3. E.Ito, M.Araki, B.Tith, S.Pol, C.Trotter, M.Kanzaki, S.Ohta. Leaf-shedding phenology in lowland tropical seasonal forests of Cambodia as estimated from NOAA satellite images, 2008, IEEE Transactions on Geoscience and Remote Sensing, 46, 2867-2871. [Leaf regrowth begin in the middle of the dry season.]
4. D.Janzen. Tropical dry forests: The most endangered major tropical ecosystems , 1988 , Biodiversity. National Academy Press, pp. 130-137.
5. R.DeFries, J.Townshend. NDVI-derived land cover classifications at a global scale, 1994, International Journal of Remote Sensing, 15, 3567-3586.[The NDVI profiles may vary from continent to continent for a given cover type; southern savannas display a similar temporal profile to broadleaf deciduous forests]
Always on Time
Marked to Standard
6. P.Murphy, A. Lugo. Ecology of tropical dry forest, 1986, Annual Review of Ecology and Systematics, 17, 67-88.
7. N.Yoshifuji, T.Kumagai, K.Tanaka, N.Tanaka, H.Komatsu, M.Suzuki, C.Tantasirin, 2006. Inter-annual variation in growing season length of a tropical seasonal forest in northern Thailand. Forest Ecology and Management. 229, 333-339.
8. S.Bohlman. Landscape patterns and environmental controls of deciduousness in forests of central Panama, 2010, Global Ecology and Biogeography, 19,376-385.
9. M.Hansen, R.Defries, J.Townshend, R.Sohlberg. Global land cover classification at 1 km spatial resolution using a classification tree approach, 2000, International Journal of Remote Sensing, 21,1331- 1364.

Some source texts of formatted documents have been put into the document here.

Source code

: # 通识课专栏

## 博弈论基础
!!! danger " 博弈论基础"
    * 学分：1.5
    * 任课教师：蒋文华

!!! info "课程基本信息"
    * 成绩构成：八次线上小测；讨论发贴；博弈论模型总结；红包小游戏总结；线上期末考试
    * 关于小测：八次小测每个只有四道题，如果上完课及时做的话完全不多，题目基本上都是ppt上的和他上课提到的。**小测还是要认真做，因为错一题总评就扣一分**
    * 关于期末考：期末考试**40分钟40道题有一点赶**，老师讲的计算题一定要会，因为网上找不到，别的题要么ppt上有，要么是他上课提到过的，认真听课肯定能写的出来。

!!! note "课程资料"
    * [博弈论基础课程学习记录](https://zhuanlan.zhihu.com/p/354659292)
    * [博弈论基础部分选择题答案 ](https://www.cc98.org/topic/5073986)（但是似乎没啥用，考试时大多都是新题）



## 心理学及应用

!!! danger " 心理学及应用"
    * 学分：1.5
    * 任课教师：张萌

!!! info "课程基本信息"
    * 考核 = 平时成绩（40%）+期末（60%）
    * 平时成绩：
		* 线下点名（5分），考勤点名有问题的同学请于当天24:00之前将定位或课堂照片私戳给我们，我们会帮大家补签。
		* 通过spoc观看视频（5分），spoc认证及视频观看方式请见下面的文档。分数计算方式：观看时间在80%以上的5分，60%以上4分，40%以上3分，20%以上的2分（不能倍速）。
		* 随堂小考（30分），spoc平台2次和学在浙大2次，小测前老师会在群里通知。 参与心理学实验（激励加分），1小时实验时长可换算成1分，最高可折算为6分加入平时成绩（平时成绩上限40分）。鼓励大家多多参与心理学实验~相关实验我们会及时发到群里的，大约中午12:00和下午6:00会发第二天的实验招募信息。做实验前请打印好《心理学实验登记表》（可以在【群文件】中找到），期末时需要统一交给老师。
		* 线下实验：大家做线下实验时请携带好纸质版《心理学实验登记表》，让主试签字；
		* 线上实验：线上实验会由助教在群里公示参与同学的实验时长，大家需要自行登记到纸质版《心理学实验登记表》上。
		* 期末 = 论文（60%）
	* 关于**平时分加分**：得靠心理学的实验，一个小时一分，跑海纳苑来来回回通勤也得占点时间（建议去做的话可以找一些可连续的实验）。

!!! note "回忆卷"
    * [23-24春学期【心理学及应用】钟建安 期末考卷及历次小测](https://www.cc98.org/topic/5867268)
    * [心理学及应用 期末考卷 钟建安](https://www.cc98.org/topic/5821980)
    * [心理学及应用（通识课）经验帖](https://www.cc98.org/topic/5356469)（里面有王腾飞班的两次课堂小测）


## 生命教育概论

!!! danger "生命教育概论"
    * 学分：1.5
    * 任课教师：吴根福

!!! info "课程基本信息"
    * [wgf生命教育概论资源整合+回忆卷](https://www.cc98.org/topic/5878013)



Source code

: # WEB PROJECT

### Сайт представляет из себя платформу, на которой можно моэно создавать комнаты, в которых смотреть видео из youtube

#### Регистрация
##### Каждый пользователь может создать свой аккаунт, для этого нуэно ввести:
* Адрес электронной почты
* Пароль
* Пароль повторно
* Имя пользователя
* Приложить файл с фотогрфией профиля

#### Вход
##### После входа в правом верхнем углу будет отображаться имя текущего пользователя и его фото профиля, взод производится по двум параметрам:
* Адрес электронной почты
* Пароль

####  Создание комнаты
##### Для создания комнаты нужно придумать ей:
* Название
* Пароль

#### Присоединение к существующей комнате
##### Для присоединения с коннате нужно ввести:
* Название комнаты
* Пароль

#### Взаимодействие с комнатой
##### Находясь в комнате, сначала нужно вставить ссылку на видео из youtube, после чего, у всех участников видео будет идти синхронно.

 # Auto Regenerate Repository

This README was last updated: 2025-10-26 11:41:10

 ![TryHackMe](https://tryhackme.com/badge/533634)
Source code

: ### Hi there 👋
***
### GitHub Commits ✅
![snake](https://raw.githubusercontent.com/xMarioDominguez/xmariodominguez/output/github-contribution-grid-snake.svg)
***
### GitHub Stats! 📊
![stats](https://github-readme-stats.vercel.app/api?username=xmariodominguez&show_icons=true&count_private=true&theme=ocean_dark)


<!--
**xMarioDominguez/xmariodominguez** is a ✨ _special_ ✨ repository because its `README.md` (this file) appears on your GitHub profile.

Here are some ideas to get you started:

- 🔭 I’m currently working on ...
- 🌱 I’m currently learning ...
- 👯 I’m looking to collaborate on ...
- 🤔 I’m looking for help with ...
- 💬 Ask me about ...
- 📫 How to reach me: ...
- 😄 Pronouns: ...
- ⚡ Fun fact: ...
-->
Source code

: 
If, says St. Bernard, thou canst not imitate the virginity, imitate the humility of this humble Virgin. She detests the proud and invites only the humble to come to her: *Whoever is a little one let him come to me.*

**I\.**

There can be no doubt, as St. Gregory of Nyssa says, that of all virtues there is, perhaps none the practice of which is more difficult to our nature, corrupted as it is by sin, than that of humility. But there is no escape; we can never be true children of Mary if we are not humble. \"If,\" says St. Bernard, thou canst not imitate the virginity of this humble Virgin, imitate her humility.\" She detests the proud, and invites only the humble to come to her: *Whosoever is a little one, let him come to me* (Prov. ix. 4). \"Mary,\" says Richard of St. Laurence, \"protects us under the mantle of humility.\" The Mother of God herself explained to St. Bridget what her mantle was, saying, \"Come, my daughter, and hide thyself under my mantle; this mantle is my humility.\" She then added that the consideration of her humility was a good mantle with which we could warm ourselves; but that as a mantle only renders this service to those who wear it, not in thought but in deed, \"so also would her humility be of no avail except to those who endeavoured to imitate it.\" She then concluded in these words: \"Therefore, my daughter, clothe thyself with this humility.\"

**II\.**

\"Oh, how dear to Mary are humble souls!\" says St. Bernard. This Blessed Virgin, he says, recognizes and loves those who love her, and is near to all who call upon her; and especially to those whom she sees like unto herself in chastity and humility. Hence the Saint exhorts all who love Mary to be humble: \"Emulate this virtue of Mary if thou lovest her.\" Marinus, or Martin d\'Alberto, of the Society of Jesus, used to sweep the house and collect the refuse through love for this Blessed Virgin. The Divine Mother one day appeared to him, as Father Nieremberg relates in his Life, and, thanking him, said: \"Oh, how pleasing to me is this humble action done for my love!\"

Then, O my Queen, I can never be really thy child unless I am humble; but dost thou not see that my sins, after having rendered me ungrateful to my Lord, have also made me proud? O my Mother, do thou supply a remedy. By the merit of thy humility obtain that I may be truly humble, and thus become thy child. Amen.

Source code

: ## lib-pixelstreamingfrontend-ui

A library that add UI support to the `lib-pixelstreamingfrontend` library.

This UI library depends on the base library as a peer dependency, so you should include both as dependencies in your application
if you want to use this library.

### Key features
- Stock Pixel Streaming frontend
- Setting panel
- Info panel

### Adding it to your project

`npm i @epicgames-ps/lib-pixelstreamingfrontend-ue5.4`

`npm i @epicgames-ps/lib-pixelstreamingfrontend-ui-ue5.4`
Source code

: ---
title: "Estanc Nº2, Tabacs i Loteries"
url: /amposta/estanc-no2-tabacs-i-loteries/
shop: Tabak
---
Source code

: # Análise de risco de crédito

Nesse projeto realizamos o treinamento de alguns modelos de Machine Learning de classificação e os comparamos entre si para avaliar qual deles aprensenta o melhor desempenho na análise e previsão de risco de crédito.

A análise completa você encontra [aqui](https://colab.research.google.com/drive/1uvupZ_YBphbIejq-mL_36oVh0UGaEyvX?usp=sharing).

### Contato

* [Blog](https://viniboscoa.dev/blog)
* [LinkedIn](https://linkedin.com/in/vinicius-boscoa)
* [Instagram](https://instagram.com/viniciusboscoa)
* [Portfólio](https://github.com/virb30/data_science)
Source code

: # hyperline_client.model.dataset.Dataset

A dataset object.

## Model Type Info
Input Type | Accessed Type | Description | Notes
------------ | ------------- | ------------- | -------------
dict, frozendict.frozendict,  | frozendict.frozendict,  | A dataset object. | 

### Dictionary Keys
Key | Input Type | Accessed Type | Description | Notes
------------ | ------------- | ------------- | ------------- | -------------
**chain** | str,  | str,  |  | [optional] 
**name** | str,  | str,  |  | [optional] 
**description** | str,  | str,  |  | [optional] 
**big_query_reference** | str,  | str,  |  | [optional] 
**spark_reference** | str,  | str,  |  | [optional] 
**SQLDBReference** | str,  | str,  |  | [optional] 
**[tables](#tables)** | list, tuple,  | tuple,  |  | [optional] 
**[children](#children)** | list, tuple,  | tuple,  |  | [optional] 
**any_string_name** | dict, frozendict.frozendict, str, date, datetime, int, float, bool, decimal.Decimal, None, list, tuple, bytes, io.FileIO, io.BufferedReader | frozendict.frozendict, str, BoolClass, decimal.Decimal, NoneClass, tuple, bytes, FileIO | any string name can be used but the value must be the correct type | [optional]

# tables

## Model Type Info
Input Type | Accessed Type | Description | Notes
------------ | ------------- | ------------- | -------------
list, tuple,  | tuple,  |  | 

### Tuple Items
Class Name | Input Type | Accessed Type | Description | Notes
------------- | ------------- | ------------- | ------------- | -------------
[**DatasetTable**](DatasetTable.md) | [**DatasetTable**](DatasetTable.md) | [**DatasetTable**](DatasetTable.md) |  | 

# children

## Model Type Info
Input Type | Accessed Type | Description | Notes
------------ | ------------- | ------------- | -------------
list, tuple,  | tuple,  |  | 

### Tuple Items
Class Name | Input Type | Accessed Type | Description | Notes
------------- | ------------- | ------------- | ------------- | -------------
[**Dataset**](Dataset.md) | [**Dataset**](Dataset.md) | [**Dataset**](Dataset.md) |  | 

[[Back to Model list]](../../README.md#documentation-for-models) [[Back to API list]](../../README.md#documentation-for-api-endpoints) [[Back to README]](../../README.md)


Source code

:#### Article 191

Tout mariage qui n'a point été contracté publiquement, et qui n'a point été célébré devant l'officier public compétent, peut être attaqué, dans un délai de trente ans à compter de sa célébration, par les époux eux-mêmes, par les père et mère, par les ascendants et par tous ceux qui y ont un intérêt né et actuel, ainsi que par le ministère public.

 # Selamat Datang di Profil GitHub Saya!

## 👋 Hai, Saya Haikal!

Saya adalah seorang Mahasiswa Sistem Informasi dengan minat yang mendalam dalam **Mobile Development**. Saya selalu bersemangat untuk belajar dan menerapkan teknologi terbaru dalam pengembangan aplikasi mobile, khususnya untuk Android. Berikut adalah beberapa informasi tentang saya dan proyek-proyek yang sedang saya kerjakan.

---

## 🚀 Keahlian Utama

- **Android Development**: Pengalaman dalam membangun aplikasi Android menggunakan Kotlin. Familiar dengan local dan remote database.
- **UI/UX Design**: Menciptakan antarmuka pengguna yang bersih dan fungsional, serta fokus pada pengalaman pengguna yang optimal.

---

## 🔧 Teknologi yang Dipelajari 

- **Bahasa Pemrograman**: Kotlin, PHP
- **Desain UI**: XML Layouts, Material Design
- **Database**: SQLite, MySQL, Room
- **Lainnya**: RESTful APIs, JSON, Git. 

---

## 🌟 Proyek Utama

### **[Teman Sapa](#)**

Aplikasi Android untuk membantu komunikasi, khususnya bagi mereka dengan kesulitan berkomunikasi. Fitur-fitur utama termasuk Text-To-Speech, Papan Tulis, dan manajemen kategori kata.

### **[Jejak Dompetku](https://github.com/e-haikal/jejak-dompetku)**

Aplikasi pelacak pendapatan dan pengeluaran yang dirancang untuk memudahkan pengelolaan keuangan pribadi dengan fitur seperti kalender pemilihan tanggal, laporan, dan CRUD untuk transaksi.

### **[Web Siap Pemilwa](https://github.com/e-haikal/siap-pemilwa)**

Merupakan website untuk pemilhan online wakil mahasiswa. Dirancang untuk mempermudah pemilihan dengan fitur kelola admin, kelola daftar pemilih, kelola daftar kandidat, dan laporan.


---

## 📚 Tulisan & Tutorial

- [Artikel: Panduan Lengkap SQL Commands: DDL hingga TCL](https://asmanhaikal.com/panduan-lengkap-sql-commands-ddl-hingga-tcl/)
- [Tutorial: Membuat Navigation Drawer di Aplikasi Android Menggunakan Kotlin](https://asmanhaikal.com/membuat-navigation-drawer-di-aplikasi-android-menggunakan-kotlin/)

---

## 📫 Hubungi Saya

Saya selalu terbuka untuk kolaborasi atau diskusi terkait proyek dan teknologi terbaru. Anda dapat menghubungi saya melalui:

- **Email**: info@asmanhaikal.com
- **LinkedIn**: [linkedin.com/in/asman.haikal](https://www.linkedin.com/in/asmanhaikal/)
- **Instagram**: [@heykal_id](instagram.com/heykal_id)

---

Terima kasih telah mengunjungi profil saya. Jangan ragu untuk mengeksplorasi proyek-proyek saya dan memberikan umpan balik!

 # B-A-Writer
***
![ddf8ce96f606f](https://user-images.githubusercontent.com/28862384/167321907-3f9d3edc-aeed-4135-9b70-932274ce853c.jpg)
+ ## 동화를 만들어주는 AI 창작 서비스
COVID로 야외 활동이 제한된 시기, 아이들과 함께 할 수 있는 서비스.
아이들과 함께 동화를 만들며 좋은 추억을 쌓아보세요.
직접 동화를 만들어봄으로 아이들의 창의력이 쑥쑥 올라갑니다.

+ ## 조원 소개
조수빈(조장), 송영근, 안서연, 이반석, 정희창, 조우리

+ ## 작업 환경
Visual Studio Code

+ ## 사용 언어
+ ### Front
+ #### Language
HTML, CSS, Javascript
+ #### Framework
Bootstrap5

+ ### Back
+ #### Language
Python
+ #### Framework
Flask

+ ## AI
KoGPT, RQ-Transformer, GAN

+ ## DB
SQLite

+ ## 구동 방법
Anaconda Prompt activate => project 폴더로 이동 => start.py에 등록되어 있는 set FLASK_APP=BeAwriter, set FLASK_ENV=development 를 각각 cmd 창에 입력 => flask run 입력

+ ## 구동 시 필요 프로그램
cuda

10. E.Bartholomé, A.Belward. GLC2000: a new approach to global land cover mapping from Earth Observation data, 2005, International Journal of Remote Sensing, 26: 1959 - 1977.
11. M.Jung, K.Henkel, M.Herold, G.Churkina. Exploiting synergies of global land cover products for carbon cycle modeling, 2006, Remote Sensing of Environment, 101, pp. 534-553.